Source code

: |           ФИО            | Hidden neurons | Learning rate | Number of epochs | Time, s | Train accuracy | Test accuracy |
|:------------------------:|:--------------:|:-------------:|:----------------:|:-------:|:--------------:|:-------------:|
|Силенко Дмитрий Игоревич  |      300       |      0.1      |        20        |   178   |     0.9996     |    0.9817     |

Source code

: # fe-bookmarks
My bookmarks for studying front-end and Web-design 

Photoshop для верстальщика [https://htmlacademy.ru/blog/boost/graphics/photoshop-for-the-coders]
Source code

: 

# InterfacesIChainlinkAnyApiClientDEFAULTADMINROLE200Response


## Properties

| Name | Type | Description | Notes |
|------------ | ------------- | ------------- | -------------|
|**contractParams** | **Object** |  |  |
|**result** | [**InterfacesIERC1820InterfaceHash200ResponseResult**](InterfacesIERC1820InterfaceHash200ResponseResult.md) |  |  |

++++++++

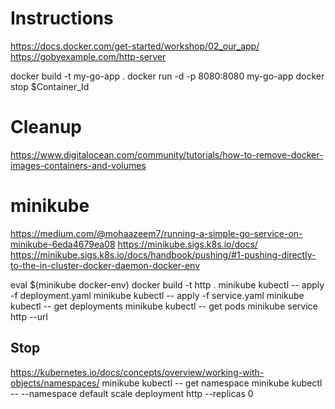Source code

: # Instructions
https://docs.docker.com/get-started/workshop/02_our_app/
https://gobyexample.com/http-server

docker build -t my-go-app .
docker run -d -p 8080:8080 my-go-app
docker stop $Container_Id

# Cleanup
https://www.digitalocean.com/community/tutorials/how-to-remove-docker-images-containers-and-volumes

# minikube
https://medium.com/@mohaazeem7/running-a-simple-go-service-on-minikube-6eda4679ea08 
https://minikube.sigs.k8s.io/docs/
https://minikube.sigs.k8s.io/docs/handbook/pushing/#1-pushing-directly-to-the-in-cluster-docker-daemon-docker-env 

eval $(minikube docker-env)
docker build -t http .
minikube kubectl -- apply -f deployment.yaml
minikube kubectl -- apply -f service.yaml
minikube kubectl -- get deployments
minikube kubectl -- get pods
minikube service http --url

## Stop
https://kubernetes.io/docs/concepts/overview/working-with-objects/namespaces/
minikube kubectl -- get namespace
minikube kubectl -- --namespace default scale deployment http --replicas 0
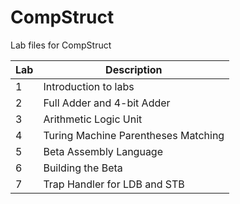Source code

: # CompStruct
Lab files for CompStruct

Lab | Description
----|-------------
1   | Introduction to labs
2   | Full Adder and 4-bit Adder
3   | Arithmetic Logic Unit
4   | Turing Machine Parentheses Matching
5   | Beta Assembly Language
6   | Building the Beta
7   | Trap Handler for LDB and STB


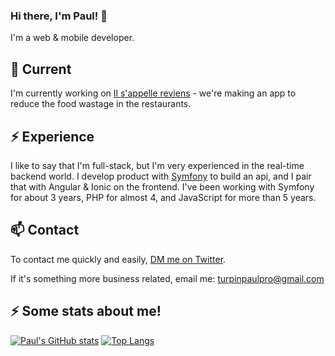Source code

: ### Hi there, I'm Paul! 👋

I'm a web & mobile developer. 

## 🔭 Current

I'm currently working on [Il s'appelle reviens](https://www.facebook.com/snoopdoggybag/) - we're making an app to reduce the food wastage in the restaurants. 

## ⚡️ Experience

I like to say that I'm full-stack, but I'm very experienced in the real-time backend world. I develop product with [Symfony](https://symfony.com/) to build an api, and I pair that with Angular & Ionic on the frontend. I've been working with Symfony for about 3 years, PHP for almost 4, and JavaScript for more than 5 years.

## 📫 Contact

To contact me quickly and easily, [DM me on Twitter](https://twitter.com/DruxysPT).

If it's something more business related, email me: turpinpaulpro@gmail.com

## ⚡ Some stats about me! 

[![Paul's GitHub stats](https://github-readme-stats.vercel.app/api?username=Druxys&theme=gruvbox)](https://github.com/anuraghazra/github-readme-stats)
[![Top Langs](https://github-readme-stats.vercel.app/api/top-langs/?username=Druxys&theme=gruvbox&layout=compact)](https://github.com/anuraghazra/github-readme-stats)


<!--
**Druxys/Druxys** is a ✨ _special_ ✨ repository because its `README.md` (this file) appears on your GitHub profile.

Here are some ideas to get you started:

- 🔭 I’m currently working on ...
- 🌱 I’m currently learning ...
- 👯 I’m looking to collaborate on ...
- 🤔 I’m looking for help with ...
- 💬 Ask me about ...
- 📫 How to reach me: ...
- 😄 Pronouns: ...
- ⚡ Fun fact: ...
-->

++++++++

**Task:**
To complete this exercise, transcribe exactly the lines above from the one that holds "eval $(minikube docker-env)" through the one that holds "- 🤔 I’m looking for help with ...". Pictures stay out.

**Task result:**
eval $(minikube docker-env)
docker build -t http .
minikube kubectl -- apply -f deployment.yaml
minikube kubectl -- apply -f service.yaml
minikube kubectl -- get deployments
minikube kubectl -- get pods
minikube service http --url

## Stop
https://kubernetes.io/docs/concepts/overview/working-with-objects/namespaces/
minikube kubectl -- get namespace
minikube kubectl -- --namespace default scale deployment http --replicas 0
Source code

: # CompStruct
Lab files for CompStruct

Lab | Description
----|-------------
1   | Introduction to labs
2   | Full Adder and 4-bit Adder
3   | Arithmetic Logic Unit
4   | Turing Machine Parentheses Matching
5   | Beta Assembly Language
6   | Building the Beta
7   | Trap Handler for LDB and STB


Source code

: ### Hi there, I'm Paul! 👋

I'm a web & mobile developer. 

## 🔭 Current

I'm currently working on [Il s'appelle reviens](https://www.facebook.com/snoopdoggybag/) - we're making an app to reduce the food wastage in the restaurants. 

## ⚡️ Experience

I like to say that I'm full-stack, but I'm very experienced in the real-time backend world. I develop product with [Symfony](https://symfony.com/) to build an api, and I pair that with Angular & Ionic on the frontend. I've been working with Symfony for about 3 years, PHP for almost 4, and JavaScript for more than 5 years.

## 📫 Contact

To contact me quickly and easily, [DM me on Twitter](https://twitter.com/DruxysPT).

If it's something more business related, email me: turpinpaulpro@gmail.com

## ⚡ Some stats about me! 

[![Paul's GitHub stats](https://github-readme-stats.vercel.app/api?username=Druxys&theme=gruvbox)](https://github.com/anuraghazra/github-readme-stats)
[![Top Langs](https://github-readme-stats.vercel.app/api/top-langs/?username=Druxys&theme=gruvbox&layout=compact)](https://github.com/anuraghazra/github-readme-stats)


<!--
**Druxys/Druxys** is a ✨ _special_ ✨ repository because its `README.md` (this file) appears on your GitHub profile.

Here are some ideas to get you started:

- 🔭 I’m currently working on ...
- 🌱 I’m currently learning ...
- 👯 I’m looking to collaborate on ...
- 🤔 I’m looking for help with ...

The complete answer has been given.